- Pasquali, Lorenzo;
- Gaulton, Kyle J;
- Rodríguez-Seguí, Santiago A;
- Mularoni, Loris;
- Miguel-Escalada, Irene;
- Akerman, İldem;
- Tena, Juan J;
- Morán, Ignasi;
- Gómez-Marín, Carlos;
- van de Bunt, Martijn;
- Ponsa-Cobas, Joan;
- Castro, Natalia;
- Nammo, Takao;
- Cebola, Inês;
- García-Hurtado, Javier;
- Maestro, Miguel Angel;
- Pattou, François;
- Piemonti, Lorenzo;
- Berney, Thierry;
- Gloyn, Anna L;
- Ravassard, Philippe;
- Skarmeta, José Luis Gómez;
- Müller, Ferenc;
- McCarthy, Mark I;
- Ferrer, Jorge
Type 2 diabetes affects over 300 million people, causing severe complications and premature death, yet the underlying molecular mechanisms are largely unknown. Pancreatic islet dysfunction is central in type 2 diabetes pathogenesis, and understanding islet genome regulation could therefore provide valuable mechanistic insights. We have now mapped and examined the function of human islet cis-regulatory networks.
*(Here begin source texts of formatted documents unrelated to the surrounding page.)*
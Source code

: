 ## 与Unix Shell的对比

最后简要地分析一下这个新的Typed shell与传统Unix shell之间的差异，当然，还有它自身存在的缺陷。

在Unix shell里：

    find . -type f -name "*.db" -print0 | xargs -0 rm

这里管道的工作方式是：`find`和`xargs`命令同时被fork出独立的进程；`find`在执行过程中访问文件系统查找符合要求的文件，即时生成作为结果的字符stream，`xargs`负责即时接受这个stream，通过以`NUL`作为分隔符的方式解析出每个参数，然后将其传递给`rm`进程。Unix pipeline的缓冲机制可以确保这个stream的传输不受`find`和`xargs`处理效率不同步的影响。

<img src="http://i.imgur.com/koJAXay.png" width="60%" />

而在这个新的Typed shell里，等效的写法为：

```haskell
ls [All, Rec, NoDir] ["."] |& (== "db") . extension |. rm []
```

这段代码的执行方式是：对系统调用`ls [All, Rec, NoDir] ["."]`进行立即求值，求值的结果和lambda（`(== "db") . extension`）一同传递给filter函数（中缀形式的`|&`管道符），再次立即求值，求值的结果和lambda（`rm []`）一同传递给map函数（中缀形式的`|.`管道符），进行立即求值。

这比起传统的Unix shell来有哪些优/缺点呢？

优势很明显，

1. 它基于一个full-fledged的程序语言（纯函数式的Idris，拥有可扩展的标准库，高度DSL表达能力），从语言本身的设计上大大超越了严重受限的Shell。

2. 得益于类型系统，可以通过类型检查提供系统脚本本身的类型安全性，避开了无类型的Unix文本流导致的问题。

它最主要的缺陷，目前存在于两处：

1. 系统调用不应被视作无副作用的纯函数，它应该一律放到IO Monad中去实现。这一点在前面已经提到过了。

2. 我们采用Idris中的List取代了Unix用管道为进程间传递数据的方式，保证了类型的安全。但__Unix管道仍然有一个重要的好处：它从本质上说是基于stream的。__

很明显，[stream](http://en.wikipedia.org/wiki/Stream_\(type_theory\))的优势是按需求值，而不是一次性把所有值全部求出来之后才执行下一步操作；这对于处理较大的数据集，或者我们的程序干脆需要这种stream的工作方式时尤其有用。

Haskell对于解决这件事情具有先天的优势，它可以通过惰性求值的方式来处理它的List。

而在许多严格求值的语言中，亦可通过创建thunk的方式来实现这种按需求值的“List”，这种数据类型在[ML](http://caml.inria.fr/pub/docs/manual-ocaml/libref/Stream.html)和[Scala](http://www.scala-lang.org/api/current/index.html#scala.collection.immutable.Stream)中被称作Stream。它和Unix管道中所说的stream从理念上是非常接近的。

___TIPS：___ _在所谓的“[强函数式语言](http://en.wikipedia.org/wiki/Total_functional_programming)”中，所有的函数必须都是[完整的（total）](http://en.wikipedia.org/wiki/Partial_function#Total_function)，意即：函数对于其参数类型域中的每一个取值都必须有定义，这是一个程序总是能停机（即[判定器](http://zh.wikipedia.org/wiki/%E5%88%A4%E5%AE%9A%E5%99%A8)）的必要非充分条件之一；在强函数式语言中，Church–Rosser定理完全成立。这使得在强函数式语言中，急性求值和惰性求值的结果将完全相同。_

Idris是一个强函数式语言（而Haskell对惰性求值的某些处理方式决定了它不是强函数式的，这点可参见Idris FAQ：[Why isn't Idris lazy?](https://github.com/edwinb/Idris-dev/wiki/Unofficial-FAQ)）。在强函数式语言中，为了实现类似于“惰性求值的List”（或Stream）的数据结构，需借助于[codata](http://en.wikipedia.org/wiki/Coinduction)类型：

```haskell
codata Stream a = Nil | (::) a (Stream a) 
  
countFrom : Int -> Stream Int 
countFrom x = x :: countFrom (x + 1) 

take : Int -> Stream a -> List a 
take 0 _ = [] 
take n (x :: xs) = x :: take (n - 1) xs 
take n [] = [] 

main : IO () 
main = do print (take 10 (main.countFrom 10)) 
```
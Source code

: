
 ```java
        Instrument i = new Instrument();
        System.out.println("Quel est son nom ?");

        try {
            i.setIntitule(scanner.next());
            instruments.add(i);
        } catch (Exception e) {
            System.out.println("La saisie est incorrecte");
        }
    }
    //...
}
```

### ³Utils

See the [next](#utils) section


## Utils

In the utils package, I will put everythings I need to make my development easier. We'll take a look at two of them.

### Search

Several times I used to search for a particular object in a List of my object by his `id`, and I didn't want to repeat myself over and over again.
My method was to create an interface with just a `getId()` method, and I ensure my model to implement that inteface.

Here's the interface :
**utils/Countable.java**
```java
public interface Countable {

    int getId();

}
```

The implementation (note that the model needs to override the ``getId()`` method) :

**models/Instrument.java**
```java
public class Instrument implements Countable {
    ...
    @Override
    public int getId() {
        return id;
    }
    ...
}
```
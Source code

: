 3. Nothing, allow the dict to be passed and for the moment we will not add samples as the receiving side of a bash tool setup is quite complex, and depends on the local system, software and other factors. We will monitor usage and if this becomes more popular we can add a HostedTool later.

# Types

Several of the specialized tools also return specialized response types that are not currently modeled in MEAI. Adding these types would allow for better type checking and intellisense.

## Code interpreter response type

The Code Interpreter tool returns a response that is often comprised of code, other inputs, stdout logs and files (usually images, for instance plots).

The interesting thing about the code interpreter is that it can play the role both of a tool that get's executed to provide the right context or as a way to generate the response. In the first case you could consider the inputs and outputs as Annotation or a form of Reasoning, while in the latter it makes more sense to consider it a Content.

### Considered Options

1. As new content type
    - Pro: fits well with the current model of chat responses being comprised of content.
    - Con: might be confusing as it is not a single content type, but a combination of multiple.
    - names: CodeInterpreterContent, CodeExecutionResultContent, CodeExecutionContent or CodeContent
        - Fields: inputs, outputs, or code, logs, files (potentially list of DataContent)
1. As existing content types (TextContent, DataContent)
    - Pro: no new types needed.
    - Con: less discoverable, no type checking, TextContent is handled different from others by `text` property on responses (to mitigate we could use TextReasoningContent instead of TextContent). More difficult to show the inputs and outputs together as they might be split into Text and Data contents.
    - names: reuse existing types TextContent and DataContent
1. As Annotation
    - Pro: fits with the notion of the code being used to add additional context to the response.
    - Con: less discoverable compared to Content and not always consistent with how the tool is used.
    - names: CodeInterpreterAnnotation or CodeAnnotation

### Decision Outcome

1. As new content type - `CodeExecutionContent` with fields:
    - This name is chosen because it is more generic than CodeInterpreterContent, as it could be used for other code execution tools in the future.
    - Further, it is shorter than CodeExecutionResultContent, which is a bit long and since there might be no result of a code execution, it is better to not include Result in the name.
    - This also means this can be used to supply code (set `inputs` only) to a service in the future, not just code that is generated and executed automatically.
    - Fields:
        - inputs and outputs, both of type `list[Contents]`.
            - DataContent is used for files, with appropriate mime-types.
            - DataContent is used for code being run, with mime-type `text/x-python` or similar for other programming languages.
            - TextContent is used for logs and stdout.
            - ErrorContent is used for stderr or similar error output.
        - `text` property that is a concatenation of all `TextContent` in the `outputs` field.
We identify genomic sequences that are targeted by islet transcription factors to drive islet-specific gene activity and show that most such sequences reside in clusters of enhancers that form physical three-dimensional chromatin domains. We find that sequence variants associated with type 2 diabetes and fasting glycemia are enriched in these clustered islet enhancers and identify trait-associated variants that disrupt DNA binding and islet enhancer activity. Our studies illustrate how islet transcription factors interact functionally with the epigenome and provide systematic evidence that the dysregulation of islet enhancers is relevant to the mechanisms underlying type 2 diabetes.